In December, Alexei Borodavkin, the State Duma's representative to the OSCE, accused the organization of double standards and bias in its election monitoring. "The organization has shown tendencies toward stagnation and regression, and bias, double standards and various kinds of imbalances have come to dominate," Radio Liberty quoted him as saying. "Naturally, this destabilizes the political situation in these countries and gives rise to various kinds of extremist statements and, sometimes, actions. The latest example in Ukraine is very illustrative."
Yes, it was quite illustrative, especially in relation to the Kremlin's policy, but this, it seems, doesn't bother most Russian politicians.
One thing I just can't seem to understand is how the Kremlin could be so thoughtless as to accuse the OSCE of introducing double standards, when Russian officials and Putin are guilty of just that in their bizarre relationship to the organization. Their logic is puzzling: Russia calls for changes to the OSCE and then demands the organization let Russia reduce its financial participation to 1.69 percent of its budget. In other words, you do everything we tell you to, but we won't do a thing for you.
"Russia cannot be understood with the mind," as Russian poet Fyodor Tyutchev said back in the 19th century, and in this case, the phrase hits the nail on the head. We are left wondering, however, which part of the human body we should be using to comprehend the behavior of a government that considers the country it runs an important player in European society.
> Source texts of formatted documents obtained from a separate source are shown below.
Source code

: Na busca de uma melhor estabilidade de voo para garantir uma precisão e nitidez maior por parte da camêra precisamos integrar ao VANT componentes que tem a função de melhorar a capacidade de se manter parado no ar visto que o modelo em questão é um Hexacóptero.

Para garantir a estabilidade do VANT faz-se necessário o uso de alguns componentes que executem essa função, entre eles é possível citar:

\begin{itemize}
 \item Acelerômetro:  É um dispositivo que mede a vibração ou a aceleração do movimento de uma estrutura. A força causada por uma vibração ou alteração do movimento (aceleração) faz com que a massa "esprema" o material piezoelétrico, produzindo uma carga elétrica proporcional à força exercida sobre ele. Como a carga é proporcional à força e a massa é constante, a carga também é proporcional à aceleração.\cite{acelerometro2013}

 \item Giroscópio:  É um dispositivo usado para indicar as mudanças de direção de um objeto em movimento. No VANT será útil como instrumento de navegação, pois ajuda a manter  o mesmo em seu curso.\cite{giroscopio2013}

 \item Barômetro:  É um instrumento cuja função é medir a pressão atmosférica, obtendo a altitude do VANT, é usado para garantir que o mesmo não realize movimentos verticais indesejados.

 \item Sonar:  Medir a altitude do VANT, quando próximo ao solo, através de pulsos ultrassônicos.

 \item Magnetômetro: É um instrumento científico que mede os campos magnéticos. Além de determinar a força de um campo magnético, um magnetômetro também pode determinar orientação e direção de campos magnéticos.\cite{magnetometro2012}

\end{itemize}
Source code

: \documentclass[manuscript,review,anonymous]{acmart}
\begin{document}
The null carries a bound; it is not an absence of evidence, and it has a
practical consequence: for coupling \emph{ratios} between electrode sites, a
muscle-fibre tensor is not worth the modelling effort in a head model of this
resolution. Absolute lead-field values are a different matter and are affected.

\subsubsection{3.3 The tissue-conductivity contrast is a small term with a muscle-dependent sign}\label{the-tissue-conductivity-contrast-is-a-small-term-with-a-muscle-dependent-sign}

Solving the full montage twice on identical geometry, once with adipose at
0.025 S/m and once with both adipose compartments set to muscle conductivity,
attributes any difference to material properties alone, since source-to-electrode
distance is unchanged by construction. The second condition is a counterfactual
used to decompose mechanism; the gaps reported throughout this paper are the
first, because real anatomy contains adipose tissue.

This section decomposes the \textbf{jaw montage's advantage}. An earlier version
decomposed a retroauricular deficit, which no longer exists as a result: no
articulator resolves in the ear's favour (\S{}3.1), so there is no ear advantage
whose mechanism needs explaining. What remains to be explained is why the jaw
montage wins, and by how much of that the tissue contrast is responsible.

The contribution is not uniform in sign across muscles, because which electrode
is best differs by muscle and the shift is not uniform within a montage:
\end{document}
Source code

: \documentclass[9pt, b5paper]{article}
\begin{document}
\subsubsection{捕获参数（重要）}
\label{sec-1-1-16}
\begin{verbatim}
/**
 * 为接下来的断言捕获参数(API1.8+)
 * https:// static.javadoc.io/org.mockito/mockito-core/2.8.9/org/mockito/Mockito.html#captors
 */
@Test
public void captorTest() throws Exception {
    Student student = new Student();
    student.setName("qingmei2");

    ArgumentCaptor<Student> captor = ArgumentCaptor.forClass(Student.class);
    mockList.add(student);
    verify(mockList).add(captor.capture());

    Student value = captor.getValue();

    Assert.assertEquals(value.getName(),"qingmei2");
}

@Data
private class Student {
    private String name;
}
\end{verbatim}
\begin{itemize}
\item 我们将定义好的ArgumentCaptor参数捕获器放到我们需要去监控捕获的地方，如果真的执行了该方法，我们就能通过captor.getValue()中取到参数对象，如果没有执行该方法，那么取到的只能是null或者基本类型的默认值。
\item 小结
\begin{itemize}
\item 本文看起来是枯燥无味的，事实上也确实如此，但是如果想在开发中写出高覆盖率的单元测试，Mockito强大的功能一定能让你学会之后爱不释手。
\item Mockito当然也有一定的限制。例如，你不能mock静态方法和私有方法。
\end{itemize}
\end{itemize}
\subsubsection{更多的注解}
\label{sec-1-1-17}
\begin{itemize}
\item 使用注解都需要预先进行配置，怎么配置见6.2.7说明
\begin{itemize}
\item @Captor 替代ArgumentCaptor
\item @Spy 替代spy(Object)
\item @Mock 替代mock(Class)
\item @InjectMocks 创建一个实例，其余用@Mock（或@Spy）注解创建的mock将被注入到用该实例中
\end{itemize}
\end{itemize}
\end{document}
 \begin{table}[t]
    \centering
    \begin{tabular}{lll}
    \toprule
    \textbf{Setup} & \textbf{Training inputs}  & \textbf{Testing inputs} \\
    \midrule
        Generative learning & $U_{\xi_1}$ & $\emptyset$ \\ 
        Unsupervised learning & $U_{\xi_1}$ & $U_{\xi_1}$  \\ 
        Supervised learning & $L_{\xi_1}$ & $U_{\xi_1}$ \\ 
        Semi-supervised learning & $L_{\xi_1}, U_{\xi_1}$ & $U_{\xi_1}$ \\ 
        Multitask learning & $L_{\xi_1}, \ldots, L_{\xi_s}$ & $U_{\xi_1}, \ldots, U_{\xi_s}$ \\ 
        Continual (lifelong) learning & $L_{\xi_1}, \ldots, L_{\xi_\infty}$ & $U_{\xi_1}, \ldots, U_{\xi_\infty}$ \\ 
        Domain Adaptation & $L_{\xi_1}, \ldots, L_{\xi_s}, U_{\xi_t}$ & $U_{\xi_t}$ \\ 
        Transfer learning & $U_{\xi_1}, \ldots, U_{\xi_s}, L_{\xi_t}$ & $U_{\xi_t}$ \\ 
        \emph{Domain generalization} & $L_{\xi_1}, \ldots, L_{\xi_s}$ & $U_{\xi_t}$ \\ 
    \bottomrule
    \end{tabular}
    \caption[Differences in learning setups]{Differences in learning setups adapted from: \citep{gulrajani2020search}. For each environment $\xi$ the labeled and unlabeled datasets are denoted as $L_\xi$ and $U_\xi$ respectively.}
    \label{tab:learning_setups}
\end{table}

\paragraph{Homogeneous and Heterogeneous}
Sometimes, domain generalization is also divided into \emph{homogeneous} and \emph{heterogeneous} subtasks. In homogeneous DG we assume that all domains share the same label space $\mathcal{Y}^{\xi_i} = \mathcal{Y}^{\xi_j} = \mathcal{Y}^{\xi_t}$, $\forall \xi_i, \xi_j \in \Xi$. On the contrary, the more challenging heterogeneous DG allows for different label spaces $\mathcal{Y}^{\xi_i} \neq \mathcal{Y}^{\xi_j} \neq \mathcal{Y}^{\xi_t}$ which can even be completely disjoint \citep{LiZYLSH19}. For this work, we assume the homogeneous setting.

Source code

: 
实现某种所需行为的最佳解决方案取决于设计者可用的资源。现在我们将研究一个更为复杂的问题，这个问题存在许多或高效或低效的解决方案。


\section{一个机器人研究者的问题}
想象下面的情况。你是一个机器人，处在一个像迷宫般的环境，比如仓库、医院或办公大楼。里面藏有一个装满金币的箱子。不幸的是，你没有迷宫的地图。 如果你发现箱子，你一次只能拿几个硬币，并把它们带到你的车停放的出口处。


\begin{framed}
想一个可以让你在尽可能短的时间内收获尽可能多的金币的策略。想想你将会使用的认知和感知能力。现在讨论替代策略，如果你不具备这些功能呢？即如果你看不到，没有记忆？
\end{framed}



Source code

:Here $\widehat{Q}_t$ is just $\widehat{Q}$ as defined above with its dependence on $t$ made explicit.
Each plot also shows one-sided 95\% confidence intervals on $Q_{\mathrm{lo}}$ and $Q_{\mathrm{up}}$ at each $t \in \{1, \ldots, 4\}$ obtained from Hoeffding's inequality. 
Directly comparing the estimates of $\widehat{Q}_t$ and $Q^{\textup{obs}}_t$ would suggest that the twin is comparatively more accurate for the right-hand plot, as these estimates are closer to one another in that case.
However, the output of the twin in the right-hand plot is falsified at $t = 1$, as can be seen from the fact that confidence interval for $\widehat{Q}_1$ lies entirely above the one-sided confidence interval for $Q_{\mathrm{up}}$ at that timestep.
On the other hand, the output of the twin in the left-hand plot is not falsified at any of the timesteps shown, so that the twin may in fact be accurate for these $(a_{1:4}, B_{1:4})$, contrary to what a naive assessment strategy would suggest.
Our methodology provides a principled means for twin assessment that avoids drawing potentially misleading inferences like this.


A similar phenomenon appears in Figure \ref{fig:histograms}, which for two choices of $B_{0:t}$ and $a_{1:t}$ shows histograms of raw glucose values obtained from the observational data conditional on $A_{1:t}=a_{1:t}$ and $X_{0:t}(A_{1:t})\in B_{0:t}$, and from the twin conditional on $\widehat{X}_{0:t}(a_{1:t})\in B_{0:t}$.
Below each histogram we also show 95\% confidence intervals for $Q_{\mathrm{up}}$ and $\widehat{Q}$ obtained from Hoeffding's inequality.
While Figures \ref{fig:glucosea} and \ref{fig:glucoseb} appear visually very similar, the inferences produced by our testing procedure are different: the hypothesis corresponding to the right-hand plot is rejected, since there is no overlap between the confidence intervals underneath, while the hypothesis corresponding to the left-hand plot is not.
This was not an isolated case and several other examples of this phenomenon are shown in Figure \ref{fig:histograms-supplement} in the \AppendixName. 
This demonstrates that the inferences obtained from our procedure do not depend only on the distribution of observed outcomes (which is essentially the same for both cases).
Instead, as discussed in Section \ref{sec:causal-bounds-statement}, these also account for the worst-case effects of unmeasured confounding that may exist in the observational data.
I had hoped that the recent experience with Ukraine's presidential elections would have brought the Russian political elite to its senses. They should have grasped that Europe does not have to reform its organizations to please the Kremlin and that the Kremlin needs to reform its foreign and domestic policy if it wants to get closer to European standards of living. Achieving those standards is what those behind the Kremlin walls have announced as their aim many times.
Yet the Kremlin keeps hitting its head against the wall and ignoring the open door right next to it. This can mean only one thing: Putin has a really sturdy pith helmet.
Vladimir Kovalyev is a Staff Writer at The St. Petersburg Times.